* _WHAT THE EXERCISE ASKS_
Please show every line from the entries that carries the word "bold".
────────────────
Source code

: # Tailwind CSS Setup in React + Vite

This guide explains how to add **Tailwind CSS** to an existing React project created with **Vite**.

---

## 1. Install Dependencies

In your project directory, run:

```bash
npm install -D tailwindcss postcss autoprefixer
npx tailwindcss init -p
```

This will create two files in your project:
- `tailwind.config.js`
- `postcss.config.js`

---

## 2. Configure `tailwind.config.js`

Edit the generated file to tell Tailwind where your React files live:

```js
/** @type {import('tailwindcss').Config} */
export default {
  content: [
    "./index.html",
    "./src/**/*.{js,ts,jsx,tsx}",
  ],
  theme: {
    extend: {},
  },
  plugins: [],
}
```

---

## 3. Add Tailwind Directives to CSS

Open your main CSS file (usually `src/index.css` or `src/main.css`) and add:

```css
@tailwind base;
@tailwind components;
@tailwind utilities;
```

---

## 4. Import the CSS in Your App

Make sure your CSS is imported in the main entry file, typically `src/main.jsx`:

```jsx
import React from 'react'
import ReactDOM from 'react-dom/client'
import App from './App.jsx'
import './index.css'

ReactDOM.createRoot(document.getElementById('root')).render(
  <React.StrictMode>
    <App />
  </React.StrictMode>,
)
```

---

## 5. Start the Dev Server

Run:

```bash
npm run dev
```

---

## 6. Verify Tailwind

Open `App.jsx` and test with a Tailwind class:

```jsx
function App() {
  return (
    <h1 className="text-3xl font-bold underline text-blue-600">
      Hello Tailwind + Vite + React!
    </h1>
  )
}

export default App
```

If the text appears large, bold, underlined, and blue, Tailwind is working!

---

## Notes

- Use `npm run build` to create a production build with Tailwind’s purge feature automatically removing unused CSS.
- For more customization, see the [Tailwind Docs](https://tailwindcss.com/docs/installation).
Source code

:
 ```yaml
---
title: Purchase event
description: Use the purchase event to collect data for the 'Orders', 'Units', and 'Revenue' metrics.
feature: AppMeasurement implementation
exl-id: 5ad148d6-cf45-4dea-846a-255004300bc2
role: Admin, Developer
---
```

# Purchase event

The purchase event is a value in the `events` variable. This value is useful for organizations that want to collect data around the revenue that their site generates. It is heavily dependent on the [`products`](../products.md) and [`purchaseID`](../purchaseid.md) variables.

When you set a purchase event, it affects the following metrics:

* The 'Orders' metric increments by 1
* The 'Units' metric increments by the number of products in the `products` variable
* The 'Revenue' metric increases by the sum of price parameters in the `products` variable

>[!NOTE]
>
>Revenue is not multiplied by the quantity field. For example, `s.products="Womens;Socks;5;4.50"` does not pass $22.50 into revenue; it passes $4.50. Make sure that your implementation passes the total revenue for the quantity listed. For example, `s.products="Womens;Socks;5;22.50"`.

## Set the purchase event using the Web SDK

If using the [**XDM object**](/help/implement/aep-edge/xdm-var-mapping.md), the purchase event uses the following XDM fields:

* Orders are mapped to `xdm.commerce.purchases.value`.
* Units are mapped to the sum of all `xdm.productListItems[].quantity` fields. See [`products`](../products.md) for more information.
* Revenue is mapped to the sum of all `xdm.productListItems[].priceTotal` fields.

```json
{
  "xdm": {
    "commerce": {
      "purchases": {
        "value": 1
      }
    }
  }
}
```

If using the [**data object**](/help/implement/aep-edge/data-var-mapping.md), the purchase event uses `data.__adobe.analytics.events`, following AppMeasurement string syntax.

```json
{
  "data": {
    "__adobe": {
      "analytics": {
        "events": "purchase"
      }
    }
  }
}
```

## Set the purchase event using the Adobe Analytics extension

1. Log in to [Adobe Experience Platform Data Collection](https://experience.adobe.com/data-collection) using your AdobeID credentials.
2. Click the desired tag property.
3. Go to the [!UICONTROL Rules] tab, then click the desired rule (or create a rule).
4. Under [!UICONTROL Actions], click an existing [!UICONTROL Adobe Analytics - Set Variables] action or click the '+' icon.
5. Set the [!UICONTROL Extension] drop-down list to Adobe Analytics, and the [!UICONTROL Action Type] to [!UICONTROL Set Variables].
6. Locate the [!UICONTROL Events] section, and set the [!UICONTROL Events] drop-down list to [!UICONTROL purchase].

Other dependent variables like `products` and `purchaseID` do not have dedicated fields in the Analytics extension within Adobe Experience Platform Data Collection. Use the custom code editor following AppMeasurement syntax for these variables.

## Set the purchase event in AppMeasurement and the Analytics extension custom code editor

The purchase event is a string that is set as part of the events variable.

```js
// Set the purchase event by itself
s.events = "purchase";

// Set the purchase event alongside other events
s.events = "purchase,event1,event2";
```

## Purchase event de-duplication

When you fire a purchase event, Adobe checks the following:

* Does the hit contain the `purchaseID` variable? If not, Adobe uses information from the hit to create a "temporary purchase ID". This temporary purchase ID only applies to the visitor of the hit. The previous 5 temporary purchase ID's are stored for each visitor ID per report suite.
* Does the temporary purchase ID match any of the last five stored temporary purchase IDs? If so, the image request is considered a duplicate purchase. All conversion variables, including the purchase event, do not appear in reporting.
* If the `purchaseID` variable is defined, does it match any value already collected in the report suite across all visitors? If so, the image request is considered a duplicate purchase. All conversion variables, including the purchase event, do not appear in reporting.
────────────────
* _RESULT BELOW_
    <h1 className="text-3xl font-bold underline text-blue-600">
If the text appears large, bold, underlined, and blue, Tailwind is working!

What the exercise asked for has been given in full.